- Promotional release poster
- Directed by: Leena Manimekalai
- Screenplay by: Leena Manimekalai Rafiq Ismail Yavanika Sriram
- Produced by: Leena Manimekalai, Bhavana Goparaju, Abinandhan Ramanujam, Abhayanand Singh, Elango Raghupathy
- Starring: Ajmina Kassim; Patrick Raj; Semmalar Annam; Arul Kumar;
- Cinematography: Jeff Dolen Karthik Muthukumar Abinandhan Ramanujam
- Edited by: Thangaraj Palanivel
- Music by: Karthik Raja
- Release dates: October 2019 (Busan International Film Festival); 24 June 2021 (India);
- Running time: 90 minutes
- Country: India
- Language: Tamil

= Maadathy =

2019 Indian film by Leena Manimekalai

Maadathy: An Unfairy Tale is a 2019 Indian Tamil-language folklore drama film directed by Leena Manimekalai. The film stars Ajmina Kassim, Patrick Raj, Semmalar Annam and Arul Kumar in the lead roles.

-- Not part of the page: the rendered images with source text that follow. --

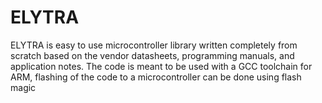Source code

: # ELYTRA
ELYTRA is easy to use microcontroller library written completely from scratch based on the vendor datasheets, programming manuals, and application notes. The code is meant to be used with a GCC toolchain for ARM, flashing of the code to a microcontroller can be done using flash magic
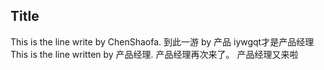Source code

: ## Title

This is the line write by ChenShaofa.
到此一游 by 产品
iywgqt才是产品经理
This is the line written by 产品经理.
产品经理再次来了。
产品经理又来啦
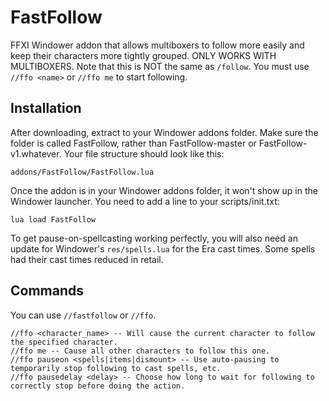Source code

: # FastFollow
FFXI Windower addon that allows multiboxers to follow more easily and keep their characters more tightly grouped. ONLY WORKS WITH MULTIBOXERS.
Note that this is NOT the same as `/follow`. You must use `//ffo <name>` or `//ffo me` to start following.

## Installation
After downloading, extract to your Windower addons folder. Make sure the folder is called FastFollow, rather than FastFollow-master or FastFollow-v1.whatever. Your file structure should look like this:

    addons/FastFollow/FastFollow.lua

Once the addon is in your Windower addons folder, it won't show up in the Windower launcher. You need to add a line to your scripts/init.txt:

    lua load FastFollow

To get pause-on-spellcasting working perfectly, you will also need an update for Windower's `res/spells.lua` for the Era cast times. Some spells had their cast times reduced in retail.

## Commands

You can use `//fastfollow` or `//ffo`.

    //ffo <character_name> -- Will cause the current character to follow the specified character.  
    //ffo me -- Cause all other characters to follow this one.  
    //ffo pauseon <spells|items|dismount> -- Use auto-pausing to temporarily stop following to cast spells, etc.  
    //ffo pausedelay <delay> -- Choose how long to wait for following to correctly stop before doing the action.
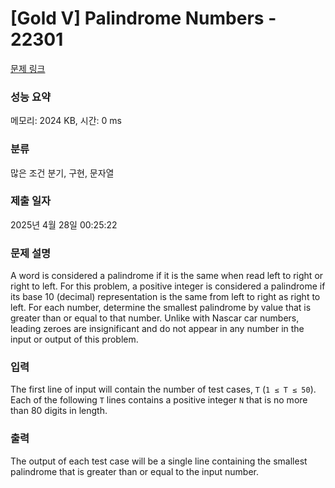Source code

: # [Gold V] Palindrome Numbers - 22301 

[문제 링크](https://www.acmicpc.net/problem/22301) 

### 성능 요약

메모리: 2024 KB, 시간: 0 ms

### 분류

많은 조건 분기, 구현, 문자열

### 제출 일자

2025년 4월 28일 00:25:22

### 문제 설명

<p>A word is considered a palindrome if it is the same when read left to right or right to left. For this problem, a positive integer is considered a palindrome if its base 10 (decimal) representation is the same from left to right as right to left. For each number, determine the smallest palindrome by value that is greater than or equal to that number. Unlike with Nascar car numbers, leading zeroes are insignificant and do not appear in any number in the input or output of this problem.</p>

### 입력 

 <p>The first line of input will contain the number of test cases, <code>T</code> (<code>1 ≤ T ≤ 50</code>). Each of the following <code>T</code> lines contains a positive integer <code>N</code> that is no more than 80 digits in length.</p>

### 출력 

 <p>The output of each test case will be a single line containing the smallest palindrome that is greater than or equal to the input number.</p>

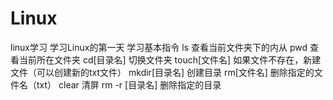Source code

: # Linux
linux学习
学习Linux的第一天
 学习基本指令
  ls                查看当前文件夹下的内从
  pwd               查看当前所在文件夹
  cd[目录名]         切换文件夹
  touch[文件名]      如果文件不存在，新建文件（可以创建新的txt文件）
  mkdir[目录名]      创建目录
  rm[文件名]         删除指定的文件名（txt）
  clear              清屏
   rm -r [目录名]    删除指定的目录
   
  
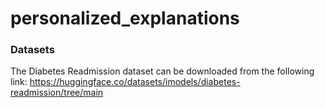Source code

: # personalized_explanations


### Datasets

The Diabetes Readmission dataset can be downloaded from the following link: https://huggingface.co/datasets/imodels/diabetes-readmission/tree/main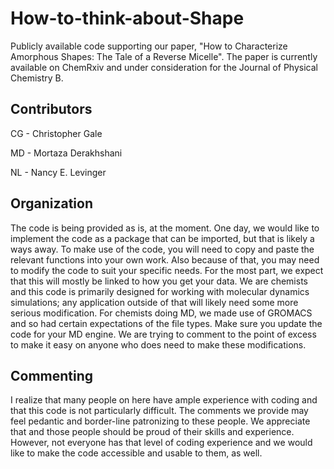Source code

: # How-to-think-about-Shape
Publicly available code supporting our paper, "How to Characterize Amorphous Shapes: The Tale of a Reverse Micelle". The paper is currently available on ChemRxiv and under consideration for the Journal of Physical Chemistry B. 

## Contributors
CG - Christopher Gale

MD - Mortaza Derakhshani

NL - Nancy E. Levinger

## Organization
The code is being provided as is, at the moment. One day, we would like to implement the code as a package that can be imported, but that is likely a ways away. To make use of the code, you will need to copy and paste the relevant functions into your own work. Also because of that, you may need to modify the code to suit your specific needs. For the most part, we expect that this will mostly be linked to how you get your data. We are chemists and this code is primarily designed for working with molecular dynamics simulations; any application outside of that will likely need some more serious modification. For chemists doing MD, we made use of GROMACS and so had certain expectations of the file types. Make sure you update the code for your MD engine. We are trying to comment to the point of excess to make it easy on anyone who does need to make these modifications. 

## Commenting

I realize that many people on here have ample experience with coding and that this code is not particularly difficult. The comments we provide may feel pedantic and border-line patronizing to these people. We appreciate that and those people should be proud of their skills and experience. However, not everyone has that level of coding experience and we would like to make the code accessible and usable to them, as well. 
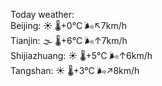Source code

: Today weather:  
Beijing: ☀️   🌡️+0°C 🌬️↖7km/h  
Tianjin: 🌫  🌡️+6°C 🌬️↑7km/h  
Shijiazhuang: ☀️   🌡️+5°C 🌬️↑6km/h  
Tangshan: ☀️   🌡️+3°C 🌬️↗8km/h  
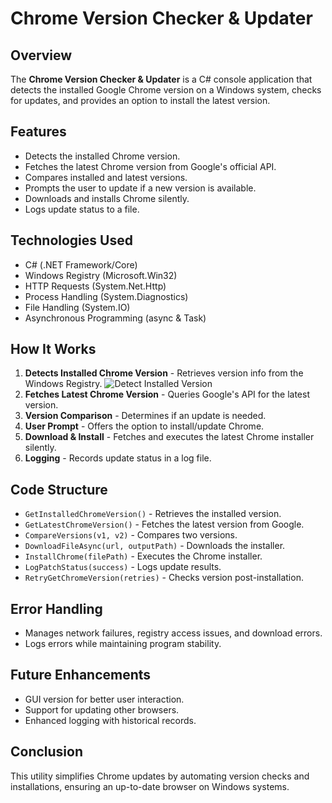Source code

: # Chrome Version Checker & Updater

## Overview
The **Chrome Version Checker & Updater** is a C# console application that detects the installed Google Chrome version on a Windows system, checks for updates, and provides an option to install the latest version.

## Features
- Detects the installed Chrome version.
- Fetches the latest Chrome version from Google's official API.
- Compares installed and latest versions.
- Prompts the user to update if a new version is available.
- Downloads and installs Chrome silently.
- Logs update status to a file.

## Technologies Used
- C# (.NET Framework/Core)
- Windows Registry (Microsoft.Win32)
- HTTP Requests (System.Net.Http)
- Process Handling (System.Diagnostics)
- File Handling (System.IO)
- Asynchronous Programming (async & Task)

## How It Works
1. **Detects Installed Chrome Version** - Retrieves version info from the Windows Registry.
![Detect Installed Version](https://github.com/koushikballa006/ConsoleApplicationAssignment/blob/main/screenshots/Screenshot%202025-03-10%20at%2011.16.40%E2%80%AFAM.png?raw=true)
2. **Fetches Latest Chrome Version** - Queries Google's API for the latest version.
3. **Version Comparison** - Determines if an update is needed.
4. **User Prompt** - Offers the option to install/update Chrome.
5. **Download & Install** - Fetches and executes the latest Chrome installer silently.
6. **Logging** - Records update status in a log file.

## Code Structure
- `GetInstalledChromeVersion()` - Retrieves the installed version.
- `GetLatestChromeVersion()` - Fetches the latest version from Google.
- `CompareVersions(v1, v2)` - Compares two versions.
- `DownloadFileAsync(url, outputPath)` - Downloads the installer.
- `InstallChrome(filePath)` - Executes the Chrome installer.
- `LogPatchStatus(success)` - Logs update results.
- `RetryGetChromeVersion(retries)` - Checks version post-installation.

## Error Handling
- Manages network failures, registry access issues, and download errors.
- Logs errors while maintaining program stability.

## Future Enhancements
- GUI version for better user interaction.
- Support for updating other browsers.
- Enhanced logging with historical records.

## Conclusion
This utility simplifies Chrome updates by automating version checks and installations, ensuring an up-to-date browser on Windows systems.
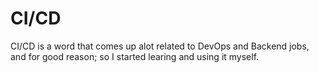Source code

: # CI/CD
 CI/CD is a word that comes up alot related to DevOps and Backend jobs, and for good reason; so I started learing and using it myself.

The film premiered at the 2019 Busan International Film Festival, where it received positive critical response. The film later got released in the OTT platform Neestream globally on 24, June 2021.

== Plot ==
The film is set against the backdrop of a river which symbolizes both the oppressor and the oppressed. The river is a way out, for the protagonist, a Dalit, Yosana; a liberation from the blind realities of caste. India is a land of Subaltern deities. Each deity has a unique legend, and these legends are often interwoven with sociohistoric tropes of India. The Puthirai Vannaar, an ‘unseeable’ Dalit caste group in southern India, are traditionally assigned the task of washing the clothes of other Dalits, the dead, and menstruating women. This film is a tale about a young girl who grew up in Puthirai vannaar caste group and how she came to be immortalized as their local deity, Maadathy.

== Cast ==
- Ajmina Kassim as Yosana
- Patrick Raj as Panneer
- Semmalar Annam as Veni
- Arul Kumar as Sudalai

== Critical reception ==
A critic from The News Minute reviewed "It's rare to see a film where the male body is subjected to the female gaze". The Cinema Express wrote, "Remarkably exudes the power of cinema, of storytelling that is poignantly reflective of a society where legends of sin circle and haunt our deities".

== Awards ==
1. World Premiere, Busan International Film Festival, October 2019.
2. India Premiere, International Competition, Kolkata International Film Festival, November 2019.